Linda Friedman,Vice President of the Jewish Federation of New Mexico (Second from Left), and her partner, Jill Bulmash (Center) with Nitzana's Director David Palmach (Far Left) and two MIR participants, Gabriella and Rostislov (Far Right). Nitzana is a Jewish Agency supported eco-community in the Negev.
October 21, 2010 / 13 Cheshvan 5771
Nitzana recently welcomed two special visitors from New Mexico.
Linda Friedman,Vice President of the Jewish federation of New Mexico, and her partner, Jill Bulmash, made a special visit to their community's new program partner in the Negev on October 12, 2010, along with Keren Neiger, Jewish Agency's Community Relationship Manager for the Western Region.
Nitzana is model educational eco-community for sustainable living, environmentalism, immigration and absorption.
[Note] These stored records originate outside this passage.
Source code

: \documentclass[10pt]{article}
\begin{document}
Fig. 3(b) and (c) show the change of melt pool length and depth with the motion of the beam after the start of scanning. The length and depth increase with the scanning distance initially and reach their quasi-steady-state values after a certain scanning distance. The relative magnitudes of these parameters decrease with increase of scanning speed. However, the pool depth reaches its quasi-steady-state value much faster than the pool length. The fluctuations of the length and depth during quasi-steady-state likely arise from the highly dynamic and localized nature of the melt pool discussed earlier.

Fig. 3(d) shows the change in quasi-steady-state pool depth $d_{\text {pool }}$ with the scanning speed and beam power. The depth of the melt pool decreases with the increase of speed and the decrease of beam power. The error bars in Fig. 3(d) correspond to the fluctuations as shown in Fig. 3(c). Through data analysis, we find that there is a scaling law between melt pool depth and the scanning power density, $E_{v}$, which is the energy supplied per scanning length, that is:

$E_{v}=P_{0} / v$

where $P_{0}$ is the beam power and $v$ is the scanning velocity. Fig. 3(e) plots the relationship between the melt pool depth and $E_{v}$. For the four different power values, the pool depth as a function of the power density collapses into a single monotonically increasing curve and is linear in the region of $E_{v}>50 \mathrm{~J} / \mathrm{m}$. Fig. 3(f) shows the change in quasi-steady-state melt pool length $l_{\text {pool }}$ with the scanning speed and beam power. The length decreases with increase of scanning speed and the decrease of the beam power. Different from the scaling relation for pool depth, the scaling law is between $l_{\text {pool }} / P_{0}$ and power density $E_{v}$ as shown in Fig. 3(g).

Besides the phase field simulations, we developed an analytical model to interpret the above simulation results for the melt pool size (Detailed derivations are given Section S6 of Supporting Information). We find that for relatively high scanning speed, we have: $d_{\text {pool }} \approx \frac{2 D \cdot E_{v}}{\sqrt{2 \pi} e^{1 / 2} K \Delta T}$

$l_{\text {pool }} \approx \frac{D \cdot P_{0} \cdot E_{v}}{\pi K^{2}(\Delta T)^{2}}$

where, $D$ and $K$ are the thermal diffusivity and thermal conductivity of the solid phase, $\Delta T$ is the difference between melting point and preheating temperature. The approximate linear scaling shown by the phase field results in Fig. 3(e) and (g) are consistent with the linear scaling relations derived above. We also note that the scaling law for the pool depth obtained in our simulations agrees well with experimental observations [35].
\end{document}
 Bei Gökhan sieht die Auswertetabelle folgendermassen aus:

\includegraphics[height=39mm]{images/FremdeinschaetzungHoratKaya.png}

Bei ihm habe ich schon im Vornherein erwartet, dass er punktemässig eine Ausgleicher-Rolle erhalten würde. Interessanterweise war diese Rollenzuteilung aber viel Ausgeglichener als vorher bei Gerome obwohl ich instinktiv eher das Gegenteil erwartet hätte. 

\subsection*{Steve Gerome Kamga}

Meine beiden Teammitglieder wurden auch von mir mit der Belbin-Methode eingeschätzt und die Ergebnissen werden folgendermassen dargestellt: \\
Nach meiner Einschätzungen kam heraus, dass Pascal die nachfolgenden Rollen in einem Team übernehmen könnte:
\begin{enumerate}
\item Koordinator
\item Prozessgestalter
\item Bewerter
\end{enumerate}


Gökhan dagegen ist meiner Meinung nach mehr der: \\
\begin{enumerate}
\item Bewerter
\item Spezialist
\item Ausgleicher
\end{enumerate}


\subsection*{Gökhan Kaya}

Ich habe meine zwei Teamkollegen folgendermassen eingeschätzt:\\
Located 70 kilometers south of Beersheva, on the peace border between Israel and Egypt, the community hosts over 15,000 youth from Israel and around the world (including from Darfur) for programs that ran the gamut from sports and rehabilitation, science and technology and Hebrew language enrichment.
Linda and Jill began by meeting with Nitzana's Director David Palmach and were given an overview of the community's programs. They also met two MIR participants, Gabriella and Rostislov. Established in 2009, MIR (formerly Selah) is a 9 month program with the goal of integrating young students from the FSU who immigrate to Israel before their parents while helping to facilitate their desire to learn in Israel’s institutes of higher education. The program includes intensive Hebrew language study, science, math, and English.
Next stop was the community's centerpiece, an elaborate recycling center, complete with a recycling model that shows how materials are broken down for re-use. They also visited the water reclamation center, the solar park, the synagogue, among other sites.
"Just being at Nitzana was like being in an interactive, living classroom showing how sustainable and environmentally conscious living can be implemented into everyday life," said Linda. "This is really the embodiment of tikun olam, of repairing the world. Everything they are doing is guaranteeing that the future our world so that it will be a better and safer place to live."
Their arrival coincided with 250 Youth Futures trustees who were set to participate in a three-day training workshop. Youth Futures is a Jewish Agency program that helps under-privileged youth living along Israel's periphery to give them the tool's to help them succeed in the future.
They were also briefed on a new program that will be affiliated with Nitzana, a new Masa Israel program called 'Desert Sports Challenge in Israel,' a unique, five month international program for English speakers that combines hands on sports activities in the desert, Hebrew language study, and getting to know the land and culture of Israel.
Jill was particularly impressed with the range of different programs operating at Nitzana, and the village's ability to adapt and develop new programs. For example, the community offers a rehabilitation center for children recovering from critical illnesses, a special programs for obese youth, as well as programs specifically for Bedouin students from the surrounding area and refugees from Darfur.
"There is something magical about being in this beautiful place," said Jill. "The youth who come to the village are reinvigorated and renewed by being outside and active. This connection to the land and to nature reenergizes their bodies, their minds and their spirit."